YOUR TASK: Each record below is to be set down again precisely.

Collected data:
★ ★ ★ ★ ★

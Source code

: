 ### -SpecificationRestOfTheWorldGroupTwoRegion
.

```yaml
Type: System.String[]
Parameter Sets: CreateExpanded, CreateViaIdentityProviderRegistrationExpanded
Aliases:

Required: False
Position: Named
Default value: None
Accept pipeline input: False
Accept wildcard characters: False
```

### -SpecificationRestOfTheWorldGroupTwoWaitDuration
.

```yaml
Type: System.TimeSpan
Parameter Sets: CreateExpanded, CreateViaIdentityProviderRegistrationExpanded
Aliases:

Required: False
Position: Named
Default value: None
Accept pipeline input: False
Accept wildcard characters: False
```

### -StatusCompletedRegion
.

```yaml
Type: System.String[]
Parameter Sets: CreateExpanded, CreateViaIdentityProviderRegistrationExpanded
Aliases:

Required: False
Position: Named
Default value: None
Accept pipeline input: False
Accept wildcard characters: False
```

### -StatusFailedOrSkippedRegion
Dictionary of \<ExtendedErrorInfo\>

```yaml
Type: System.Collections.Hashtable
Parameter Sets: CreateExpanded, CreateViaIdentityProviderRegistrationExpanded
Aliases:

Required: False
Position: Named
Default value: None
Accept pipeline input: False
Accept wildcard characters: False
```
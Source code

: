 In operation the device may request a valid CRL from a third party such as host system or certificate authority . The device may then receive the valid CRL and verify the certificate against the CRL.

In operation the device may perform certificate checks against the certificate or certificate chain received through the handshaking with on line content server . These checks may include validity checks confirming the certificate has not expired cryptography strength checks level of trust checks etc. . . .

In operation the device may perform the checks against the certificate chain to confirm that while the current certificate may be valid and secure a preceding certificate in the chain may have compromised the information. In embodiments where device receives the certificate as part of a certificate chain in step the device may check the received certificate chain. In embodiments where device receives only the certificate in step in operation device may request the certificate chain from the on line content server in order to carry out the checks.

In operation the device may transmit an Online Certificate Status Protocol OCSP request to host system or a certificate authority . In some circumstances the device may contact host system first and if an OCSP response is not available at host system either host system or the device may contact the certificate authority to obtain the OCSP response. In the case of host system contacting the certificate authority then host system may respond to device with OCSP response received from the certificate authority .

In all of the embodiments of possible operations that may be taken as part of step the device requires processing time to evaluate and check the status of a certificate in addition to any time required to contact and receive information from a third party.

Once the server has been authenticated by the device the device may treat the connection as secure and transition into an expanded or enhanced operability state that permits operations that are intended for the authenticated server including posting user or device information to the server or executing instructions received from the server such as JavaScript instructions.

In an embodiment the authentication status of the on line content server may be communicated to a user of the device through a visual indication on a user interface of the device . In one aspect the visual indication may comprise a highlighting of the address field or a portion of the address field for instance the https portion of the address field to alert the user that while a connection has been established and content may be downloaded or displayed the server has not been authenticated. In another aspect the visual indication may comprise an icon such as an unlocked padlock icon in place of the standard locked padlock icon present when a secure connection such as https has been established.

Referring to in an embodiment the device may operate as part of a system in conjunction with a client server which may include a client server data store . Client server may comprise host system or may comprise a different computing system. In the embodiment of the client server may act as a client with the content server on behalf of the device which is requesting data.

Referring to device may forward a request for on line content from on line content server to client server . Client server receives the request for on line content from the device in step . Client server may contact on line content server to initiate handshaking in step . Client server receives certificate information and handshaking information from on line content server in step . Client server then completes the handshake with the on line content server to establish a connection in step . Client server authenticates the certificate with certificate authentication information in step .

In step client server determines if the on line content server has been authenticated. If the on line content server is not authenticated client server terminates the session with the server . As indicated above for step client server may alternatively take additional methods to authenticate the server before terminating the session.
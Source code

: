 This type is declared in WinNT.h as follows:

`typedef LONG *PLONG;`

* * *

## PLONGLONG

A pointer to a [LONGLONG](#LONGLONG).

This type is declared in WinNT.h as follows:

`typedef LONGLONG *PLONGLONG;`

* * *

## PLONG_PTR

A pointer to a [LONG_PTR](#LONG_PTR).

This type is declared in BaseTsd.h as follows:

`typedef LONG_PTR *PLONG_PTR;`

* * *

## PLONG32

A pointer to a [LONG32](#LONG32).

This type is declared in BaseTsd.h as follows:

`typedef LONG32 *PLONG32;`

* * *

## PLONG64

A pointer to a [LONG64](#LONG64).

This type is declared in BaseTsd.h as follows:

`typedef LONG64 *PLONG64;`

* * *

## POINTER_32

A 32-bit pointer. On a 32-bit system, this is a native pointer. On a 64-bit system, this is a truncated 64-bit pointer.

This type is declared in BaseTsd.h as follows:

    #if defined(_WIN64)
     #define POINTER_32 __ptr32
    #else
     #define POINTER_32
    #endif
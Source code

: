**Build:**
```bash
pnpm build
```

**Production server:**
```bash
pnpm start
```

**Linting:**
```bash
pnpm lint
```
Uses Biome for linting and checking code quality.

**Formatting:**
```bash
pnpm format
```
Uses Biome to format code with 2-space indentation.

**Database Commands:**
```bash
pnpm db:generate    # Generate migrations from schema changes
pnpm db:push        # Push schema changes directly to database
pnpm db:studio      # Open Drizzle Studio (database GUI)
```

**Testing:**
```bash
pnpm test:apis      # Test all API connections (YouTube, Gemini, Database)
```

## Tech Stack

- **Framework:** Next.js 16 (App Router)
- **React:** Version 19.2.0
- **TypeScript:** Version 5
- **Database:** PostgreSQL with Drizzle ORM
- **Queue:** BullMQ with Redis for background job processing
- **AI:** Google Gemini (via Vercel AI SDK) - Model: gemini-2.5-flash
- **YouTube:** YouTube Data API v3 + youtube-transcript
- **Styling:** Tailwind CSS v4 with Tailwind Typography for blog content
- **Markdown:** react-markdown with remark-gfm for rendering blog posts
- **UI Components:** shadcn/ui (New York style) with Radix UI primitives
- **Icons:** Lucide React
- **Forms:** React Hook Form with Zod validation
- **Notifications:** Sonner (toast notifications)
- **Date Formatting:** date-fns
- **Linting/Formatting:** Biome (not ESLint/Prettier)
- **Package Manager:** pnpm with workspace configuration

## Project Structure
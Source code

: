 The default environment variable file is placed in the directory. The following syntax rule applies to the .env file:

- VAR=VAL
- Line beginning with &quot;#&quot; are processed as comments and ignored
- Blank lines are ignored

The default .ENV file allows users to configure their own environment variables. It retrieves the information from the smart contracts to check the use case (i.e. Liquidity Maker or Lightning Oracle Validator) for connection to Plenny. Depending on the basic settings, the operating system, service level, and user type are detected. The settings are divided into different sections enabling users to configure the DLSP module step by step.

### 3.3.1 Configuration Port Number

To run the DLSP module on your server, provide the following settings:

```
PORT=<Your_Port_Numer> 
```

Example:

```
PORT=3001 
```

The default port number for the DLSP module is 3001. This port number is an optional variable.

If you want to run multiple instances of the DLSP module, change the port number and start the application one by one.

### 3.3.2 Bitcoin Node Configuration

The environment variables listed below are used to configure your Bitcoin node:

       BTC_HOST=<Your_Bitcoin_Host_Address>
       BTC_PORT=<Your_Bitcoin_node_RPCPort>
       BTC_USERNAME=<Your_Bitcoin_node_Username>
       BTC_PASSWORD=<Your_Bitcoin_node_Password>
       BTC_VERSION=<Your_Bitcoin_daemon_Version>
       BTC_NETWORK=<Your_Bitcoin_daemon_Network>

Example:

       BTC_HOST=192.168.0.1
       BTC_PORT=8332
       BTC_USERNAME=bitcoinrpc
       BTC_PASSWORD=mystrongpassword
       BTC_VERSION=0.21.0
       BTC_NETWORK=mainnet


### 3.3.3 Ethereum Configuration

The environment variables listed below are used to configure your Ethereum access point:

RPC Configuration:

★ ★ ★ ★ ★

REPLY:
Source code

: ### -SpecificationRestOfTheWorldGroupTwoRegion
.

```yaml
Type: System.String[]
Parameter Sets: CreateExpanded, CreateViaIdentityProviderRegistrationExpanded
Aliases:

Required: False
Position: Named
Default value: None
Accept pipeline input: False
Accept wildcard characters: False
```

### -SpecificationRestOfTheWorldGroupTwoWaitDuration
.

```yaml
Type: System.TimeSpan
Parameter Sets: CreateExpanded, CreateViaIdentityProviderRegistrationExpanded
Aliases:

Required: False
Position: Named
Default value: None
Accept pipeline input: False
Accept wildcard characters: False
```

### -StatusCompletedRegion
.

```yaml
Type: System.String[]
Parameter Sets: CreateExpanded, CreateViaIdentityProviderRegistrationExpanded
Aliases:

Required: False
Position: Named
Default value: None
Accept pipeline input: False
Accept wildcard characters: False
```

### -StatusFailedOrSkippedRegion
Dictionary of \<ExtendedErrorInfo\>

```yaml
Type: System.Collections.Hashtable
Parameter Sets: CreateExpanded, CreateViaIdentityProviderRegistrationExpanded
Aliases:

Required: False
Position: Named
Default value: None
Accept pipeline input: False
Accept wildcard characters: False
```
Source code

: In operation the device may request a valid CRL from a third party such as host system or certificate authority . The device may then receive the valid CRL and verify the certificate against the CRL.

In operation the device may perform certificate checks against the certificate or certificate chain received through the handshaking with on line content server . These checks may include validity checks confirming the certificate has not expired cryptography strength checks level of trust checks etc. . . .

In operation the device may perform the checks against the certificate chain to confirm that while the current certificate may be valid and secure a preceding certificate in the chain may have compromised the information. In embodiments where device receives the certificate as part of a certificate chain in step the device may check the received certificate chain. In embodiments where device receives only the certificate in step in operation device may request the certificate chain from the on line content server in order to carry out the checks.

In operation the device may transmit an Online Certificate Status Protocol OCSP request to host system or a certificate authority . In some circumstances the device may contact host system first and if an OCSP response is not available at host system either host system or the device may contact the certificate authority to obtain the OCSP response. In the case of host system contacting the certificate authority then host system may respond to device with OCSP response received from the certificate authority .

In all of the embodiments of possible operations that may be taken as part of step the device requires processing time to evaluate and check the status of a certificate in addition to any time required to contact and receive information from a third party.

Once the server has been authenticated by the device the device may treat the connection as secure and transition into an expanded or enhanced operability state that permits operations that are intended for the authenticated server including posting user or device information to the server or executing instructions received from the server such as JavaScript instructions.

In an embodiment the authentication status of the on line content server may be communicated to a user of the device through a visual indication on a user interface of the device . In one aspect the visual indication may comprise a highlighting of the address field or a portion of the address field for instance the https portion of the address field to alert the user that while a connection has been established and content may be downloaded or displayed the server has not been authenticated. In another aspect the visual indication may comprise an icon such as an unlocked padlock icon in place of the standard locked padlock icon present when a secure connection such as https has been established.

Referring to in an embodiment the device may operate as part of a system in conjunction with a client server which may include a client server data store . Client server may comprise host system or may comprise a different computing system. In the embodiment of the client server may act as a client with the content server on behalf of the device which is requesting data.

Referring to device may forward a request for on line content from on line content server to client server . Client server receives the request for on line content from the device in step . Client server may contact on line content server to initiate handshaking in step . Client server receives certificate information and handshaking information from on line content server in step . Client server then completes the handshake with the on line content server to establish a connection in step . Client server authenticates the certificate with certificate authentication information in step .

In step client server determines if the on line content server has been authenticated. If the on line content server is not authenticated client server terminates the session with the server . As indicated above for step client server may alternatively take additional methods to authenticate the server before terminating the session.
Source code

: This type is declared in WinNT.h as follows:

`typedef LONG *PLONG;`

* * *

## PLONGLONG

A pointer to a [LONGLONG](#LONGLONG).

This type is declared in WinNT.h as follows:

`typedef LONGLONG *PLONGLONG;`

* * *

## PLONG_PTR

A pointer to a [LONG_PTR](#LONG_PTR).

This type is declared in BaseTsd.h as follows:

`typedef LONG_PTR *PLONG_PTR;`

* * *

## PLONG32

A pointer to a [LONG32](#LONG32).

This type is declared in BaseTsd.h as follows:

`typedef LONG32 *PLONG32;`

* * *

## PLONG64

A pointer to a [LONG64](#LONG64).

This type is declared in BaseTsd.h as follows:

`typedef LONG64 *PLONG64;`

* * *

## POINTER_32

A 32-bit pointer. On a 32-bit system, this is a native pointer. On a 64-bit system, this is a truncated 64-bit pointer.

This type is declared in BaseTsd.h as follows:

    #if defined(_WIN64)
     #define POINTER_32 __ptr32
    #else
     #define POINTER_32
    #endif
Source code

:**Build:**
```bash
pnpm build
```

**Production server:**
```bash
pnpm start
```

**Linting:**
```bash
pnpm lint
```
Uses Biome for linting and checking code quality.

**Formatting:**
```bash
pnpm format
```
Uses Biome to format code with 2-space indentation.

**Database Commands:**
```bash
pnpm db:generate    # Generate migrations from schema changes
pnpm db:push        # Push schema changes directly to database
pnpm db:studio      # Open Drizzle Studio (database GUI)
```

**Testing:**
```bash
pnpm test:apis      # Test all API connections (YouTube, Gemini, Database)
```

## Tech Stack

- **Framework:** Next.js 16 (App Router)
- **React:** Version 19.2.0
- **TypeScript:** Version 5
- **Database:** PostgreSQL with Drizzle ORM
- **Queue:** BullMQ with Redis for background job processing
- **AI:** Google Gemini (via Vercel AI SDK) - Model: gemini-2.5-flash
- **YouTube:** YouTube Data API v3 + youtube-transcript
- **Styling:** Tailwind CSS v4 with Tailwind Typography for blog content
- **Markdown:** react-markdown with remark-gfm for rendering blog posts
- **UI Components:** shadcn/ui (New York style) with Radix UI primitives
- **Icons:** Lucide React
- **Forms:** React Hook Form with Zod validation
- **Notifications:** Sonner (toast notifications)
- **Date Formatting:** date-fns
- **Linting/Formatting:** Biome (not ESLint/Prettier)
- **Package Manager:** pnpm with workspace configuration

## Project Structure
Source code

: The default environment variable file is placed in the directory. The following syntax rule applies to the .env file:

- VAR=VAL
- Line beginning with &quot;#&quot; are processed as comments and ignored
- Blank lines are ignored

The default .ENV file allows users to configure their own environment variables. It retrieves the information from the smart contracts to check the use case (i.e. Liquidity Maker or Lightning Oracle Validator) for connection to Plenny. Depending on the basic settings, the operating system, service level, and user type are detected. The settings are divided into different sections enabling users to configure the DLSP module step by step.

### 3.3.1 Configuration Port Number

To run the DLSP module on your server, provide the following settings:

```
PORT=<Your_Port_Numer> 
```

Example:

```
PORT=3001 
```

The default port number for the DLSP module is 3001. This port number is an optional variable.

If you want to run multiple instances of the DLSP module, change the port number and start the application one by one.

### 3.3.2 Bitcoin Node Configuration

The environment variables listed below are used to configure your Bitcoin node:

       BTC_HOST=<Your_Bitcoin_Host_Address>
       BTC_PORT=<Your_Bitcoin_node_RPCPort>
       BTC_USERNAME=<Your_Bitcoin_node_Username>
       BTC_PASSWORD=<Your_Bitcoin_node_Password>
       BTC_VERSION=<Your_Bitcoin_daemon_Version>
       BTC_NETWORK=<Your_Bitcoin_daemon_Network>

Example:

       BTC_HOST=192.168.0.1
       BTC_PORT=8332
       BTC_USERNAME=bitcoinrpc
       BTC_PASSWORD=mystrongpassword
       BTC_VERSION=0.21.0
       BTC_NETWORK=mainnet


### 3.3.3 Ethereum Configuration

The environment variables listed below are used to configure your Ethereum access point:

RPC Configuration:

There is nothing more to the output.